In the entries that follow, copy exactly each line from the first through the line with "2. Upload the".

* RECORDS PROVIDED
Content starts

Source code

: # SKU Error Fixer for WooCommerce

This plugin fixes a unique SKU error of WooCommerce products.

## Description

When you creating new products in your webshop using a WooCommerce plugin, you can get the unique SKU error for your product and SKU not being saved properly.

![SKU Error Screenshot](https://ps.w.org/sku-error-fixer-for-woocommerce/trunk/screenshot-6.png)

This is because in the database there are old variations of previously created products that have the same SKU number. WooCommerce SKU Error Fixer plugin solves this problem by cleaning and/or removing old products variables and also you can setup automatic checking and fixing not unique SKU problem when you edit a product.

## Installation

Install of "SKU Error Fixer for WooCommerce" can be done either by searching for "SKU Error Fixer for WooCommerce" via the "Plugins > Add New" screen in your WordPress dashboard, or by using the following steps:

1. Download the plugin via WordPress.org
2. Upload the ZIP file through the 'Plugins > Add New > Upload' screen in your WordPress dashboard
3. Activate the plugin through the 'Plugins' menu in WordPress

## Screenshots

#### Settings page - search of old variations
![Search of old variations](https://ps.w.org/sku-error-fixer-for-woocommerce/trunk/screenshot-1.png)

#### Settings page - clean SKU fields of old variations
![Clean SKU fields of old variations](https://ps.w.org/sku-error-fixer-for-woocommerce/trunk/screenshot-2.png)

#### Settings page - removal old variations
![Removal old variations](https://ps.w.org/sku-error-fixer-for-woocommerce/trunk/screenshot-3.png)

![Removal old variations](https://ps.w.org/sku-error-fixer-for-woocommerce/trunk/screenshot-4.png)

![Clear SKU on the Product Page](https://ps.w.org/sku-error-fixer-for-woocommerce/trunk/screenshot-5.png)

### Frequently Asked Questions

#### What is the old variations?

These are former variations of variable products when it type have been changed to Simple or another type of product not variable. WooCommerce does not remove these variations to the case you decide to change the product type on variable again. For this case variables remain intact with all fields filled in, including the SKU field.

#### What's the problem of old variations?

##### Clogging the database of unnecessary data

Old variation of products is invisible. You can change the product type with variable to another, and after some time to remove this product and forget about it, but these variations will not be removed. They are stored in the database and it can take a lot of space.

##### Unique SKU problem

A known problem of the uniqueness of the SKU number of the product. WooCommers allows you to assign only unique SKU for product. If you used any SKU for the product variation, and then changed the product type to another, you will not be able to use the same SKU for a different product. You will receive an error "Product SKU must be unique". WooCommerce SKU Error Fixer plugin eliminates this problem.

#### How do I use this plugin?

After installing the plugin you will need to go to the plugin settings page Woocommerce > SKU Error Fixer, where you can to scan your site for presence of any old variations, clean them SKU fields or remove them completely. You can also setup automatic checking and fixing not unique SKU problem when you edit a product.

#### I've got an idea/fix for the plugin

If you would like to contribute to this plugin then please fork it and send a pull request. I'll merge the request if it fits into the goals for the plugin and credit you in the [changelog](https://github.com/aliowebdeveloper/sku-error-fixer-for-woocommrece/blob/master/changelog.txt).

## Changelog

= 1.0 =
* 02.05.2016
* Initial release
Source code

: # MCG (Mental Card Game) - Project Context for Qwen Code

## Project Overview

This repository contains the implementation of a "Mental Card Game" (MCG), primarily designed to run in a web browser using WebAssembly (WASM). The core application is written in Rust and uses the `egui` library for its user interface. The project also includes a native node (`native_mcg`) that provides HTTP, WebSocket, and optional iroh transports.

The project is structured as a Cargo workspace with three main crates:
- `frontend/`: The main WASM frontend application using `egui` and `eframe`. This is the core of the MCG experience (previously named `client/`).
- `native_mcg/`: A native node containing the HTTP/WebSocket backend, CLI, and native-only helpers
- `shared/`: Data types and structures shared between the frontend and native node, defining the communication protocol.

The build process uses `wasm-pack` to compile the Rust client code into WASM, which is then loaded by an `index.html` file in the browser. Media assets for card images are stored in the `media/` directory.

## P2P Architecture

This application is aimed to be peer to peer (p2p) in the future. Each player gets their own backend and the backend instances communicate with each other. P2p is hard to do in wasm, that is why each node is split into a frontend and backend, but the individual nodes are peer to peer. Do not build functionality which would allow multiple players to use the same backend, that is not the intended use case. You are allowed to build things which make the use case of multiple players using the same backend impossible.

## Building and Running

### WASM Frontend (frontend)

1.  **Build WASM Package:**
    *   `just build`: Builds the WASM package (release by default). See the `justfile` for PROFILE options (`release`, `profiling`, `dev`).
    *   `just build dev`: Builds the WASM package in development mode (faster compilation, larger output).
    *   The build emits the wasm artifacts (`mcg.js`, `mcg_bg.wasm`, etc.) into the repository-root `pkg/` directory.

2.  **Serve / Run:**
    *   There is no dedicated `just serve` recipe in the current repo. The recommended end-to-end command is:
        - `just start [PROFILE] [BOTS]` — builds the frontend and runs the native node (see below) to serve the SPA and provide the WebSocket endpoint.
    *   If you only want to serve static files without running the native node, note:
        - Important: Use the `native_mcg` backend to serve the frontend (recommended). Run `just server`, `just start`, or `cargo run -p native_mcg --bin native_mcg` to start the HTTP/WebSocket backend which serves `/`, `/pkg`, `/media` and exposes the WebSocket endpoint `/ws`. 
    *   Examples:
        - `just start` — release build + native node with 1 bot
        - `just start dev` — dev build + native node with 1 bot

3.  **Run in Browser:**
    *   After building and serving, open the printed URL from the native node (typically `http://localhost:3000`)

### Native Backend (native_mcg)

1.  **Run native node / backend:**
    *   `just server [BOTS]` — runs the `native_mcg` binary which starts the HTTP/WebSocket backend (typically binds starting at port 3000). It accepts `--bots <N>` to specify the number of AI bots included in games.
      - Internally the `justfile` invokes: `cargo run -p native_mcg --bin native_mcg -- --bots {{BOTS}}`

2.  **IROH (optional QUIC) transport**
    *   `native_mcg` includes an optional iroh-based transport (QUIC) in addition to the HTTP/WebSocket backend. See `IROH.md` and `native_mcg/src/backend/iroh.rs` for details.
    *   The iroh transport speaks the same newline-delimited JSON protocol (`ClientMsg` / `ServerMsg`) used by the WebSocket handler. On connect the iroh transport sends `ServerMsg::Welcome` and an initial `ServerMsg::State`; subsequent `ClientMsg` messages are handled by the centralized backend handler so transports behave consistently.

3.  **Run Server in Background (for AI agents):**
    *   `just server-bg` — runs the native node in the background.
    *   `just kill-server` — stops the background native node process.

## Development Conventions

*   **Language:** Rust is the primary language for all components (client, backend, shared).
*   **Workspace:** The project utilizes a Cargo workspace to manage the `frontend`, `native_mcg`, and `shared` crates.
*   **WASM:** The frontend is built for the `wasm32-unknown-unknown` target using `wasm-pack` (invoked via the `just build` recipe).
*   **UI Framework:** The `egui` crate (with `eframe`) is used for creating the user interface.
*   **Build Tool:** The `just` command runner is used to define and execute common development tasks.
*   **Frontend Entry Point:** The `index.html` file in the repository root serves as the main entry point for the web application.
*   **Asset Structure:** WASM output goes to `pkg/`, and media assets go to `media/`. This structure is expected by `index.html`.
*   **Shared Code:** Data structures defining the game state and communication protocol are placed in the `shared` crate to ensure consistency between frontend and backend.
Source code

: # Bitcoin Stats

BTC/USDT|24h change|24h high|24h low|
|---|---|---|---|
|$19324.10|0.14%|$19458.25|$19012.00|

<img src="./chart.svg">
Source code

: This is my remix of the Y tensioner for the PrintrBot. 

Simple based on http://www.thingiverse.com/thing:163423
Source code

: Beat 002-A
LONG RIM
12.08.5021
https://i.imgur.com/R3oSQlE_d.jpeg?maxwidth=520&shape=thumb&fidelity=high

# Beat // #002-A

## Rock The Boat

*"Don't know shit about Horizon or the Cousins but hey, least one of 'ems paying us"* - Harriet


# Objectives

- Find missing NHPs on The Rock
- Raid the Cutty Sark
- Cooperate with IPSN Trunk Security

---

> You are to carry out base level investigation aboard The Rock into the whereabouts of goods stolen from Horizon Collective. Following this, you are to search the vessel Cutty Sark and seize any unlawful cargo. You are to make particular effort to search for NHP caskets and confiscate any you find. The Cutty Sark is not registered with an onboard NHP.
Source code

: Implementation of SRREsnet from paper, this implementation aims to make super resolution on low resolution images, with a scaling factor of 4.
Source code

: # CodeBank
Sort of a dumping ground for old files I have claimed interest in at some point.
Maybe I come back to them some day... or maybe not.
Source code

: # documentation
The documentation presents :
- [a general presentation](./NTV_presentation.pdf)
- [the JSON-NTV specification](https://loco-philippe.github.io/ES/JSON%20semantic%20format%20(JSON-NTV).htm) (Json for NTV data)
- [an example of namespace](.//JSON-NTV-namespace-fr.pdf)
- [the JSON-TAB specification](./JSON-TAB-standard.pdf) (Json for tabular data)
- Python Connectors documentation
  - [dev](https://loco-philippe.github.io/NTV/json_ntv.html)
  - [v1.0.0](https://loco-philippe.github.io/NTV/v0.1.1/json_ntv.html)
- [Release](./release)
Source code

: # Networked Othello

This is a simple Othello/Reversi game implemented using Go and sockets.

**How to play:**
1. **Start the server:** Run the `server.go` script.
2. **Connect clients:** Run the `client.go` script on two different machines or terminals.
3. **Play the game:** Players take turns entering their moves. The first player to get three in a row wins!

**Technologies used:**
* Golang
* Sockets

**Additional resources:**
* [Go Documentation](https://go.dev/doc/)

Content ends

* EXERCISE RESPONSE
Source code

: # SKU Error Fixer for WooCommerce

This plugin fixes a unique SKU error of WooCommerce products.

## Description

When you creating new products in your webshop using a WooCommerce plugin, you can get the unique SKU error for your product and SKU not being saved properly.

![SKU Error Screenshot](https://ps.w.org/sku-error-fixer-for-woocommerce/trunk/screenshot-6.png)

This is because in the database there are old variations of previously created products that have the same SKU number. WooCommerce SKU Error Fixer plugin solves this problem by cleaning and/or removing old products variables and also you can setup automatic checking and fixing not unique SKU problem when you edit a product.

## Installation

Install of "SKU Error Fixer for WooCommerce" can be done either by searching for "SKU Error Fixer for WooCommerce" via the "Plugins > Add New" screen in your WordPress dashboard, or by using the following steps:

1. Download the plugin via WordPress.org
2. Upload the ZIP file through the 'Plugins > Add New > Upload' screen in your WordPress dashboard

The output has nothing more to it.